EXERCISE => Transcribe, with complete accuracy, all of the entries below except for the pictures.

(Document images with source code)
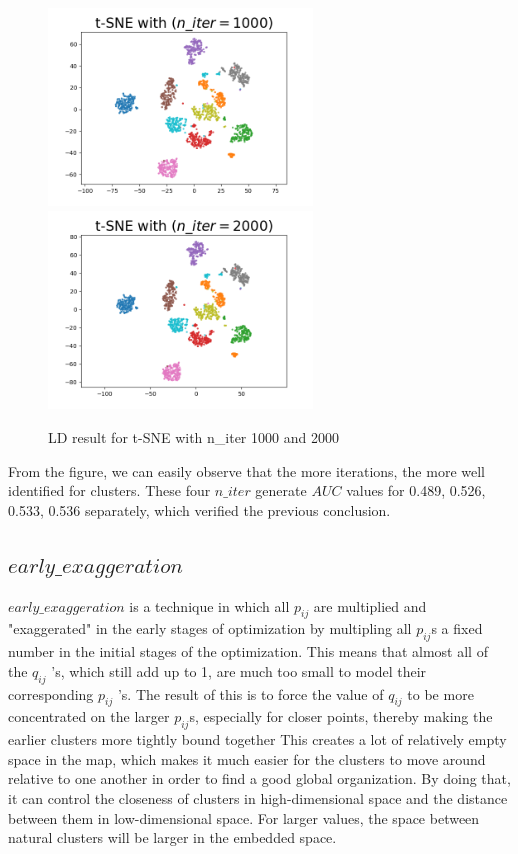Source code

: \begin{figure}[H]
\centering  %
{
\label{Fig.sub.1}
\includegraphics[width=7cm,height=3.5cm\textwidth]{images/t-sne/tsne_niter_1000.png}}
{
\label{Fig.sub.2}
\includegraphics[width=7cm,height=3.5cm\textwidth]{images/t-sne/tsne_niter_2000.png}}
\caption{LD result for t-SNE with n\_iter 1000 and 2000}
\end{figure}

\noindent From the figure, we can easily observe that the more iterations, the more well identified for clusters. These four $n\_iter$ generate $AUC$ values for 0.489, 0.526, 0.533, 0.536 separately, which verified the previous conclusion.


\subsection{$early\_exaggeration$}

$ early\_exaggeration $ is a technique in which all $p_{ij}$ are multiplied and "exaggerated" in the early stages of optimization by multipling all $p_{ij}$s a fixed number in the initial stages of the optimization. This means that almost all of the $q_{ij}$ ’s, which still add up to 1, are much too small to model their corresponding $p_{ij}$ ’s. The result of this is to force the value of $q_ {ij}$ to be more concentrated on the larger $ p_{ij} $s, especially for closer points, thereby making the earlier clusters more tightly bound together This creates a lot of relatively empty space in the map, which makes it much easier for the clusters to move around relative to one another in order to find a good global organization\cite{ref13}. By doing that, it can control the closeness of clusters in high-dimensional space and the distance between them in low-dimensional space. For larger values, the space between natural clusters will be larger in the embedded space.



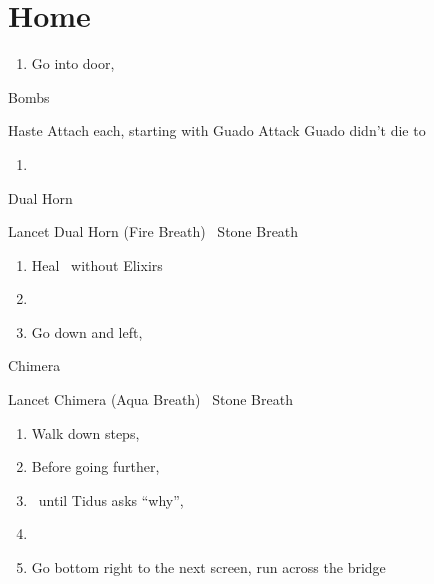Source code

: \chapter{Home}

\begin{enumerate}
  \item Go into door, \sd
\end{enumerate}
\begin{battle}{Bombs}
  \begin{itemize}
    \tidusf Haste \tidus
    \tidusf Attach each, starting with Guado
    \auronf Attack Guado didn't die to \tidus
  \end{itemize}
\end{battle}
\begin{enumerate}[resume]
  \item \sd
\end{enumerate}
\begin{battle}{Dual Horn}
  \begin{itemize}
    \kimahrif Lancet Dual Horn (Fire Breath)
    \kimahrif \od\ Stone Breath
  \end{itemize}
\end{battle}
\begin{enumerate}[resume]
  \item Heal \tidus\ without Elixirs
  \item \formation{\tidus}{\lulu}{\auron}
  \item Go down and left, \cs[0:50]
\end{enumerate}
\begin{battle}{Chimera}
  \begin{itemize}
    \kimahrif Lancet Chimera (Aqua Breath)
    \kimahrif \od\ Stone Breath
  \end{itemize}
\end{battle}
\begin{enumerate}[resume]
  \item Walk down steps, \cs[1:30]
  \item Before going further, 
  \item \sd\ until Tidus asks ``why'', \cs[6:20]
  \item \formation{\tidus}{\rikku}{\kimahri}
  \item Go bottom right to the next screen, run across the bridge
\end{enumerate}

REPLY TO THE TASK =>
Source code

: \begin{figure}[H]
\centering  %
{
\label{Fig.sub.1}
\includegraphics[width=7cm,height=3.5cm\textwidth]{images/t-sne/tsne_niter_1000.png}}
{
\label{Fig.sub.2}
\includegraphics[width=7cm,height=3.5cm\textwidth]{images/t-sne/tsne_niter_2000.png}}
\caption{LD result for t-SNE with n\_iter 1000 and 2000}
\end{figure}

\noindent From the figure, we can easily observe that the more iterations, the more well identified for clusters. These four $n\_iter$ generate $AUC$ values for 0.489, 0.526, 0.533, 0.536 separately, which verified the previous conclusion.


\subsection{$early\_exaggeration$}

$ early\_exaggeration $ is a technique in which all $p_{ij}$ are multiplied and "exaggerated" in the early stages of optimization by multipling all $p_{ij}$s a fixed number in the initial stages of the optimization. This means that almost all of the $q_{ij}$ ’s, which still add up to 1, are much too small to model their corresponding $p_{ij}$ ’s. The result of this is to force the value of $q_ {ij}$ to be more concentrated on the larger $ p_{ij} $s, especially for closer points, thereby making the earlier clusters more tightly bound together This creates a lot of relatively empty space in the map, which makes it much easier for the clusters to move around relative to one another in order to find a good global organization\cite{ref13}. By doing that, it can control the closeness of clusters in high-dimensional space and the distance between them in low-dimensional space. For larger values, the space between natural clusters will be larger in the embedded space.



Source code

: \chapter{Home}

\begin{enumerate}
  \item Go into door, \sd
\end{enumerate}
\begin{battle}{Bombs}
  \begin{itemize}
    \tidusf Haste \tidus
    \tidusf Attach each, starting with Guado
    \auronf Attack Guado didn't die to \tidus
  \end{itemize}
\end{battle}
\begin{enumerate}[resume]
  \item \sd
\end{enumerate}
\begin{battle}{Dual Horn}
  \begin{itemize}
    \kimahrif Lancet Dual Horn (Fire Breath)
    \kimahrif \od\ Stone Breath
  \end{itemize}
\end{battle}
\begin{enumerate}[resume]
  \item Heal \tidus\ without Elixirs
  \item \formation{\tidus}{\lulu}{\auron}
  \item Go down and left, \cs[0:50]
\end{enumerate}
\begin{battle}{Chimera}
  \begin{itemize}
    \kimahrif Lancet Chimera (Aqua Breath)
    \kimahrif \od\ Stone Breath
  \end{itemize}
\end{battle}
\begin{enumerate}[resume]
  \item Walk down steps, \cs[1:30]
  \item Before going further, 
  \item \sd\ until Tidus asks ``why'', \cs[6:20]
  \item \formation{\tidus}{\rikku}{\kimahri}
  \item Go bottom right to the next screen, run across the bridge
\end{enumerate}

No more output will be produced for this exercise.